Please repeat the records exactly from their first line, finishing at the line containing "1. Búsqueda del" and including it.
--- SOURCE RECORDS Enclosed Below ---
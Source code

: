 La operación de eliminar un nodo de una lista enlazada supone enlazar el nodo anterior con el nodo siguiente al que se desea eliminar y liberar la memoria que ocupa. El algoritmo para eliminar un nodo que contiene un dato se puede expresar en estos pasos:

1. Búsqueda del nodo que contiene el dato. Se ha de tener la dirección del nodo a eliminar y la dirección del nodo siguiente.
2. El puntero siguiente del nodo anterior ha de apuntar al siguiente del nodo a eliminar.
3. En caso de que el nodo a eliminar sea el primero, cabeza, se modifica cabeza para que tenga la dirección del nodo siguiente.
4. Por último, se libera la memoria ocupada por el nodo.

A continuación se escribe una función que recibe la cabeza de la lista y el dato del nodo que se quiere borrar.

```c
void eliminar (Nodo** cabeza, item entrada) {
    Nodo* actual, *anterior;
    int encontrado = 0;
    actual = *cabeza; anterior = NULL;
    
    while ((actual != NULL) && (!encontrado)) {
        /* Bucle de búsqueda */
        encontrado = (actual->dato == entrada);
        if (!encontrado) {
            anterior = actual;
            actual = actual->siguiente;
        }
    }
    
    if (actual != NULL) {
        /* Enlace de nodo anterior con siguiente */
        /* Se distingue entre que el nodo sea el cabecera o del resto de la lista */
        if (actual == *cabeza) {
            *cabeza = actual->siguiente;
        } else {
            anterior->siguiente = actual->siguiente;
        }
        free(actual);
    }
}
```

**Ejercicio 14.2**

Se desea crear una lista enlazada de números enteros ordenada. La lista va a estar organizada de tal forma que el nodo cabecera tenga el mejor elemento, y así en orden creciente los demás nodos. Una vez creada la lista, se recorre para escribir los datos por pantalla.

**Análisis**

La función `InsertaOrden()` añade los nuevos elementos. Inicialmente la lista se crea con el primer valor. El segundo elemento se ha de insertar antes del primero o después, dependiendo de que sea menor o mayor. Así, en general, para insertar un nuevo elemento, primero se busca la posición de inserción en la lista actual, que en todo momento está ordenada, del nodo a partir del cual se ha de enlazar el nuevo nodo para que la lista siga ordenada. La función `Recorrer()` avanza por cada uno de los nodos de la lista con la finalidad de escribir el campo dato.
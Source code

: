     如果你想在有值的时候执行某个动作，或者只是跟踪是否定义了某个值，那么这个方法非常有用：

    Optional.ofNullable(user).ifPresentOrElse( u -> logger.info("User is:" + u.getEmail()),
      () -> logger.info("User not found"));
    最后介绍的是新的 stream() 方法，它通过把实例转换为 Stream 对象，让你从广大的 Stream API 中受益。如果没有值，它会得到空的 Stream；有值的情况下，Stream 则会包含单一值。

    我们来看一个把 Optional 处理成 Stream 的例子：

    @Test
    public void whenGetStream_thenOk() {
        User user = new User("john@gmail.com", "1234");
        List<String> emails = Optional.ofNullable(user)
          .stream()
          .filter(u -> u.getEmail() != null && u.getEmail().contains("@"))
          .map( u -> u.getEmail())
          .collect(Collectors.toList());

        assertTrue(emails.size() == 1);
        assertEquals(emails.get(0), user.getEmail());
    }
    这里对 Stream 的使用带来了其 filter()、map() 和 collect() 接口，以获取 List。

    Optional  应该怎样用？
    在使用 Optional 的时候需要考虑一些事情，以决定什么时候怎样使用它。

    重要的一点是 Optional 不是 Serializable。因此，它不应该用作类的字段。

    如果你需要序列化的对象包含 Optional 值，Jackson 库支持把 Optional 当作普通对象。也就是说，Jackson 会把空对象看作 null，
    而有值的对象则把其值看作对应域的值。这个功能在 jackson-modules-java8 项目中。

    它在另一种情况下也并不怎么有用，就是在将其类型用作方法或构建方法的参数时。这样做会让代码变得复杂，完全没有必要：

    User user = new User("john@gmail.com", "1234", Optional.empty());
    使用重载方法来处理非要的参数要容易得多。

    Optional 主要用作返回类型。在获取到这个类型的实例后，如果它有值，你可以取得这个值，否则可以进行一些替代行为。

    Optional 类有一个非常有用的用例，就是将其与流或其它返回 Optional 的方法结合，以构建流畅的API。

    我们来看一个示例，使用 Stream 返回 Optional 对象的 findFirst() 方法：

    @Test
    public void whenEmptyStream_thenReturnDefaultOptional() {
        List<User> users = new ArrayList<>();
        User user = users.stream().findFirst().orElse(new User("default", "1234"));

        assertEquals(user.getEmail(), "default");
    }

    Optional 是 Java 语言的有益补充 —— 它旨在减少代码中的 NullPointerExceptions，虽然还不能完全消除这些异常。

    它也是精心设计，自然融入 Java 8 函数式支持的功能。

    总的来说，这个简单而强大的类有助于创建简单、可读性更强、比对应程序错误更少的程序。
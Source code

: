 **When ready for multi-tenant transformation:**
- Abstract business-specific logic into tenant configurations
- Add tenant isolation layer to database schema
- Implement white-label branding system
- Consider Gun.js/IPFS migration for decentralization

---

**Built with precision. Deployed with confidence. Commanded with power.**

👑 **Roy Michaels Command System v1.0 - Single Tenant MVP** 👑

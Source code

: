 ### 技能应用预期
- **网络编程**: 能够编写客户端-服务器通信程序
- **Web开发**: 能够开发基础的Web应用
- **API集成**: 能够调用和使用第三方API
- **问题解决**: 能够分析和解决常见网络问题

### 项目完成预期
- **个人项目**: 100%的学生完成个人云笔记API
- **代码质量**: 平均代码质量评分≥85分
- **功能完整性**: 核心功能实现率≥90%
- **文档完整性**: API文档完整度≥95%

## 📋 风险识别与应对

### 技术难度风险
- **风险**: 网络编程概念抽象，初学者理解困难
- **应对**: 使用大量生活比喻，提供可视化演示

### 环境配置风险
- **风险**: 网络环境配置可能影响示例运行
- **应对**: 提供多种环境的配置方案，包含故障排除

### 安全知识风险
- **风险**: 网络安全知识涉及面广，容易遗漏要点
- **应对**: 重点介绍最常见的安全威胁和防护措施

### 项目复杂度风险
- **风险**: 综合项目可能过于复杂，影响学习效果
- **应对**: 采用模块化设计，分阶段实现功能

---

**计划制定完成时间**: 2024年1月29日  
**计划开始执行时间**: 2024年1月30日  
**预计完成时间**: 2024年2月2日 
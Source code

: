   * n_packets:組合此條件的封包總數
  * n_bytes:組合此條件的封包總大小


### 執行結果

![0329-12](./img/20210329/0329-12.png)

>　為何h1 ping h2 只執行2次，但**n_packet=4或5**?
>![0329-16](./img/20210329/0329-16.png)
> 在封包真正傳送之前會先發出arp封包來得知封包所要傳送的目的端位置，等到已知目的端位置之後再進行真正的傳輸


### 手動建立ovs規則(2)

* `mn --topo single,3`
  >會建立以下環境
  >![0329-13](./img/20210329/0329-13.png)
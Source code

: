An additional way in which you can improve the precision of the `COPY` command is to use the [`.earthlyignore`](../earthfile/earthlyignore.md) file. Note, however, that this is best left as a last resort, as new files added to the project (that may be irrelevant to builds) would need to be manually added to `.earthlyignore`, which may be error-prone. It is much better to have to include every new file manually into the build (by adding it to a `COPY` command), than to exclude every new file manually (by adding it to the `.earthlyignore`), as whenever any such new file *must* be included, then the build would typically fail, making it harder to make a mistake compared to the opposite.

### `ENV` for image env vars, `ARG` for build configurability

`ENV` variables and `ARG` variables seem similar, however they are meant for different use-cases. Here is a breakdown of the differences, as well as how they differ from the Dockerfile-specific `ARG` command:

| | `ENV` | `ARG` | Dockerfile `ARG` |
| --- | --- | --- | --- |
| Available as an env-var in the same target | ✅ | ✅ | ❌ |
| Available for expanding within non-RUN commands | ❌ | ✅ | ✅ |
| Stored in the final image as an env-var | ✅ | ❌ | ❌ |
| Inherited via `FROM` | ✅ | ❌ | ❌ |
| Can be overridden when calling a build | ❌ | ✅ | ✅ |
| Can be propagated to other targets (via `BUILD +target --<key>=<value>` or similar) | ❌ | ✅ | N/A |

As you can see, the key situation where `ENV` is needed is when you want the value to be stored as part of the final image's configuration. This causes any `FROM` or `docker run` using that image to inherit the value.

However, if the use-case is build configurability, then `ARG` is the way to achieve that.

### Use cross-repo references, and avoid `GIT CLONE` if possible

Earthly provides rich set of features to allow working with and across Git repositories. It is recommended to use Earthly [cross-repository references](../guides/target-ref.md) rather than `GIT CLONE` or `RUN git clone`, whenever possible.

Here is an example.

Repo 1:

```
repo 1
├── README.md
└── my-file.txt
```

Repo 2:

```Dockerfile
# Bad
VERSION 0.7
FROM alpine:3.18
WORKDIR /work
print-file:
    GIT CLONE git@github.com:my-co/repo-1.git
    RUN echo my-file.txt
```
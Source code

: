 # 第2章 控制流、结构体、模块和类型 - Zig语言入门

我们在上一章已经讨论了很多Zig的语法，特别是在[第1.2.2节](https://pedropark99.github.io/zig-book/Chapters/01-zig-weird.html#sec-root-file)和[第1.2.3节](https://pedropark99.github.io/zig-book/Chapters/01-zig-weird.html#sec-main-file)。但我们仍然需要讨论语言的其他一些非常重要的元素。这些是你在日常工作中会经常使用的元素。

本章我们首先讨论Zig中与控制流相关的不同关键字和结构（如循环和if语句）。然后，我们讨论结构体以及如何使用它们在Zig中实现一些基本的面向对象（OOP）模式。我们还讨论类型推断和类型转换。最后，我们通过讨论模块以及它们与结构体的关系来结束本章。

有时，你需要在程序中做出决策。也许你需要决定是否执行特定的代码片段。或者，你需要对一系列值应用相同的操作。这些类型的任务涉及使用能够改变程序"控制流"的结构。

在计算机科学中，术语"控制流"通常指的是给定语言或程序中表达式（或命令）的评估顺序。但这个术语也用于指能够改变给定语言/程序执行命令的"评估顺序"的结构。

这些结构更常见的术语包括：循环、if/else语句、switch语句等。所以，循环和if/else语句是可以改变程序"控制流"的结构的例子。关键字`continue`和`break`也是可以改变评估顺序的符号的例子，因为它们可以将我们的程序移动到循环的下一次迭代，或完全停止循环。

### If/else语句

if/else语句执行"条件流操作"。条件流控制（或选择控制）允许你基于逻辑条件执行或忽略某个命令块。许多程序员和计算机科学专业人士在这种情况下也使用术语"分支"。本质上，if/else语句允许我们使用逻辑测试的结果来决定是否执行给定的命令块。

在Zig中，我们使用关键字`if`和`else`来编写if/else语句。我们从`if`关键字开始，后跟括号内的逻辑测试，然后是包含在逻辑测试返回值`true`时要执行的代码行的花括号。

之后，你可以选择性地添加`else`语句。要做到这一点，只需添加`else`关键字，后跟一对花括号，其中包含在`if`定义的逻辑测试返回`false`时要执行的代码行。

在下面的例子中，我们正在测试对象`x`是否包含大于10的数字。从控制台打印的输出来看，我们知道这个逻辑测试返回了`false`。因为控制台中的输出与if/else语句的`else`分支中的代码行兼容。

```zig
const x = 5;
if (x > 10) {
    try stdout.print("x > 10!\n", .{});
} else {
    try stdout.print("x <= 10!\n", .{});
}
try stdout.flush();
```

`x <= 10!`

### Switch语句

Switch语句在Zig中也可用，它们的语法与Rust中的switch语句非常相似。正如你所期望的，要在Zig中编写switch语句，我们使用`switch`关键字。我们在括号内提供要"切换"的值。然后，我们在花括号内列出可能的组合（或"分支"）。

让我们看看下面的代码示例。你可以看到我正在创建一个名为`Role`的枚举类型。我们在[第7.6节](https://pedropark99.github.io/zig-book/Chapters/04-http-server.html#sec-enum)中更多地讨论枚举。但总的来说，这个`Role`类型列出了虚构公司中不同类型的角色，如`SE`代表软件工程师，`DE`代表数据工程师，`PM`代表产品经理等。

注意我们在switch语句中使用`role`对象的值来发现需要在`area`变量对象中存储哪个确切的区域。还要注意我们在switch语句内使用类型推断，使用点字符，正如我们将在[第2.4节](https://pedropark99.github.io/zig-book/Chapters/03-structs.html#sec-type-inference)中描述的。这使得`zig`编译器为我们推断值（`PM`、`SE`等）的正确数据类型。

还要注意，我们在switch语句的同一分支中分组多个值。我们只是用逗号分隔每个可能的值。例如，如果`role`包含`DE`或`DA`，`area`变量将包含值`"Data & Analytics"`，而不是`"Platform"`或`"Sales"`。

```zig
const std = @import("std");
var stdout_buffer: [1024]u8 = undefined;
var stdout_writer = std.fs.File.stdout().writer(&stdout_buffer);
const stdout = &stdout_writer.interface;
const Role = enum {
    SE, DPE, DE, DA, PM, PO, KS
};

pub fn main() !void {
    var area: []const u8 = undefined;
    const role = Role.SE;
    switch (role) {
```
--- End of Enclosed SOURCE RECORDS ---
- OUTPUT FOR THIS TASK
Source code

: La operación de eliminar un nodo de una lista enlazada supone enlazar el nodo anterior con el nodo siguiente al que se desea eliminar y liberar la memoria que ocupa. El algoritmo para eliminar un nodo que contiene un dato se puede expresar en estos pasos:

1. Búsqueda del nodo que contiene el dato. Se ha de tener la dirección del nodo a eliminar y la dirección del nodo siguiente.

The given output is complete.